Dataset entries:
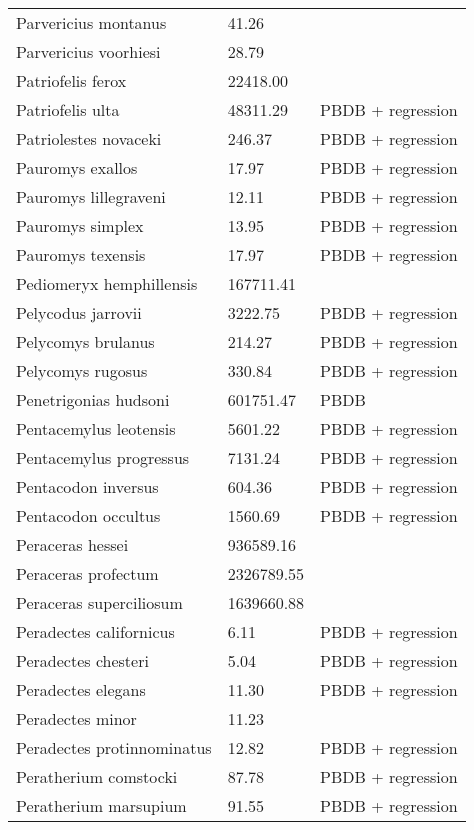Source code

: \documentclass{article}
\begin{document}
\begin{center}
\begin{longtable}{p{} p{} p{} }
  Parvericius montanus & 41.26 & \cite{Tomiya2013} \\ 
  Parvericius voorhiesi & 28.79 & \cite{Tomiya2013} \\ 
  Patriofelis ferox & 22418.00 & \cite{McKenna2011} \\ 
  Patriofelis ulta & 48311.29 & PBDB + regression \\ 
  Patriolestes novaceki & 246.37 & PBDB + regression \\ 
  Pauromys exallos & 17.97 & PBDB + regression \\ 
  Pauromys lillegraveni & 12.11 & PBDB + regression \\ 
  Pauromys simplex & 13.95 & PBDB + regression \\ 
  Pauromys texensis & 17.97 & PBDB + regression \\ 
  Pediomeryx hemphillensis & 167711.41 & \cite{Tomiya2013} \\ 
  Pelycodus jarrovii & 3222.75 & PBDB + regression \\ 
  Pelycomys brulanus & 214.27 & PBDB + regression \\ 
  Pelycomys rugosus & 330.84 & PBDB + regression \\ 
  Penetrigonias hudsoni & 601751.47 & PBDB \\ 
  Pentacemylus leotensis & 5601.22 & PBDB + regression \\ 
  Pentacemylus progressus & 7131.24 & PBDB + regression \\ 
  Pentacodon inversus & 604.36 & PBDB + regression \\ 
  Pentacodon occultus & 1560.69 & PBDB + regression \\ 
  Peraceras hessei & 936589.16 & \cite{Tomiya2013} \\ 
  Peraceras profectum & 2326789.55 & \cite{Tomiya2013} \\ 
  Peraceras superciliosum & 1639660.88 & \cite{Tomiya2013} \\ 
  Peradectes californicus & 6.11 & PBDB + regression \\ 
  Peradectes chesteri & 5.04 & PBDB + regression \\ 
  Peradectes elegans & 11.30 & PBDB + regression \\ 
  Peradectes minor & 11.23 & \cite{Taylor1976} \\ 
  Peradectes protinnominatus & 12.82 & PBDB + regression \\ 
  Peratherium comstocki & 87.78 & PBDB + regression \\ 
  Peratherium marsupium & 91.55 & PBDB + regression \\ 

\end{longtable}
\end{center}
\end{document}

Exercise directions:
Reply with the number of lines in the preceding entries that contain "Peratherium", and no other words.

Written solution:
2